━━━━━ Source material

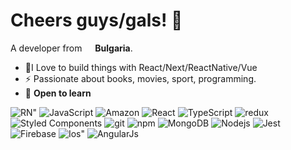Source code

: <h1>Cheers guys/gals! 🥃 </h1>

A developer from <img src="https://img.icons8.com/color/512/bulgaria-circular.png" width="13"/> <b>Bulgaria</b>.</p>

- 🚀I Love to build things with React/Next/ReactNative/Vue
- ⚡ Passionate about books, movies, sport, programming.
- 🌱 **Open to learn**


<p>
  <img alt =RN" src="https://img.shields.io/badge/React_Native-20232A?style=for-the-badge&logo=react&logoColor=61DAFB"/>
  <img alt="JavaScript" src="https://img.shields.io/badge/JavaScript-323330?style=for-the-badge&logo=javascript&logoColor=F7DF1E" />
  <img alt="Amazon" src="https://img.shields.io/badge/Amazon_AWS-232F3E?style=for-the-badge&logo=amazon-aws&logoColor=white"/>
  <img alt="React" src="https://img.shields.io/badge/React-20232A?style=for-the-badge&logo=react&logoColor=61DAFB" />
  <img alt="TypeScript" src="https://img.shields.io/badge/TypeScript-007ACC?style=for-the-badge&logo=typescript&logoColor=white" />
  <img alt="redux" src="https://img.shields.io/badge/Redux-593D88?style=for-the-badge&logo=redux&logoColor=white" />
  <img alt="Styled Components" src="https://img.shields.io/badge/styled--components-DB7093?style=for-the-badge&logo=styled-components&logoColor=white" />
  <img alt="git" src="https://img.shields.io/badge/GIT-E44C30?style=for-the-badge&logo=git&logoColor=white" />
  <img alt="npm" src="https://img.shields.io/badge/npm-CB3837?style=for-the-badge&logo=npm&logoColor=white" />
  <img alt="MongoDB" src="https://img.shields.io/badge/MongoDB-4EA94B?style=for-the-badge&logo=mongodb&logoColor=white" />
  <img alt="Nodejs" src="https://img.shields.io/badge/Node.js-339933?style=for-the-badge&logo=nodedotjs&logoColor=white" />
  <img alt="Jest" src="https://img.shields.io/badge/Jest-C21325?style=for-the-badge&logo=jest&logoColor=white" />
  <img alt="Firebase" src="https://img.shields.io/badge/firebase-ffca28?style=for-the-badge&logo=firebase&logoColor=black" />
  <img alt=Ios" src="https://img.shields.io/badge/iOS-000000?style=for-the-badge&logo=ios&logoColor=white" />
  <img alt ="AngularJs" src ="https://img.shields.io/badge/AngularJS-E23237?style=for-the-badge&logo=angularjs&logoColor=white"/>
</p>
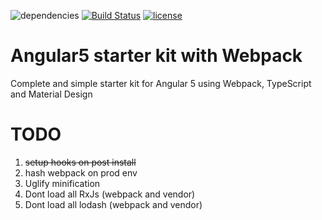 ![dependencies](https://david-dm.org/nureynisow/ng4-kiss-starter.svg)
[![Build Status](https://circleci.com/gh/nureynisow/ng4-kiss-starter.svg?style=shield)](https://circleci.com/gh/nureynisow/ng4-kiss-starter)
[![license](https://img.shields.io/github/license/nureynisow/ng4-kiss-starter.svg)](https://github.com/nureynisow/ng4-kiss-starter/blob/master/LICENSE)
# Angular5 starter kit with Webpack
Complete and simple starter kit for Angular 5 using Webpack, TypeScript and Material Design
# TODO 
1. ~~setup hooks on post install~~
2. hash webpack on prod env
3. Uglify minification
4. Dont load all RxJs (webpack and vendor)
5. Dont load all lodash (webpack and vendor)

━━━━━━━━━━

◆ **Exercise description**:
Every entry above is to be set down exactly; the pictures are to be left out.

◆ **Answer box**:
Source code

: <h1>Cheers guys/gals! 🥃 </h1>

A developer from <img src="https://img.icons8.com/color/512/bulgaria-circular.png" width="13"/> <b>Bulgaria</b>.</p>

- 🚀I Love to build things with React/Next/ReactNative/Vue
- ⚡ Passionate about books, movies, sport, programming.
- 🌱 **Open to learn**


<p>
  <img alt =RN" src="https://img.shields.io/badge/React_Native-20232A?style=for-the-badge&logo=react&logoColor=61DAFB"/>
  <img alt="JavaScript" src="https://img.shields.io/badge/JavaScript-323330?style=for-the-badge&logo=javascript&logoColor=F7DF1E" />
  <img alt="Amazon" src="https://img.shields.io/badge/Amazon_AWS-232F3E?style=for-the-badge&logo=amazon-aws&logoColor=white"/>
  <img alt="React" src="https://img.shields.io/badge/React-20232A?style=for-the-badge&logo=react&logoColor=61DAFB" />
  <img alt="TypeScript" src="https://img.shields.io/badge/TypeScript-007ACC?style=for-the-badge&logo=typescript&logoColor=white" />
  <img alt="redux" src="https://img.shields.io/badge/Redux-593D88?style=for-the-badge&logo=redux&logoColor=white" />
  <img alt="Styled Components" src="https://img.shields.io/badge/styled--components-DB7093?style=for-the-badge&logo=styled-components&logoColor=white" />
  <img alt="git" src="https://img.shields.io/badge/GIT-E44C30?style=for-the-badge&logo=git&logoColor=white" />
  <img alt="npm" src="https://img.shields.io/badge/npm-CB3837?style=for-the-badge&logo=npm&logoColor=white" />
  <img alt="MongoDB" src="https://img.shields.io/badge/MongoDB-4EA94B?style=for-the-badge&logo=mongodb&logoColor=white" />
  <img alt="Nodejs" src="https://img.shields.io/badge/Node.js-339933?style=for-the-badge&logo=nodedotjs&logoColor=white" />
  <img alt="Jest" src="https://img.shields.io/badge/Jest-C21325?style=for-the-badge&logo=jest&logoColor=white" />
  <img alt="Firebase" src="https://img.shields.io/badge/firebase-ffca28?style=for-the-badge&logo=firebase&logoColor=black" />
  <img alt=Ios" src="https://img.shields.io/badge/iOS-000000?style=for-the-badge&logo=ios&logoColor=white" />
  <img alt ="AngularJs" src ="https://img.shields.io/badge/AngularJS-E23237?style=for-the-badge&logo=angularjs&logoColor=white"/>
</p>
 ![dependencies](https://david-dm.org/nureynisow/ng4-kiss-starter.svg)
[![Build Status](https://circleci.com/gh/nureynisow/ng4-kiss-starter.svg?style=shield)](https://circleci.com/gh/nureynisow/ng4-kiss-starter)
[![license](https://img.shields.io/github/license/nureynisow/ng4-kiss-starter.svg)](https://github.com/nureynisow/ng4-kiss-starter/blob/master/LICENSE)
# Angular5 starter kit with Webpack
Complete and simple starter kit for Angular 5 using Webpack, TypeScript and Material Design
# TODO 
1. ~~setup hooks on post install~~
2. hash webpack on prod env
3. Uglify minification
4. Dont load all RxJs (webpack and vendor)
5. Dont load all lodash (webpack and vendor)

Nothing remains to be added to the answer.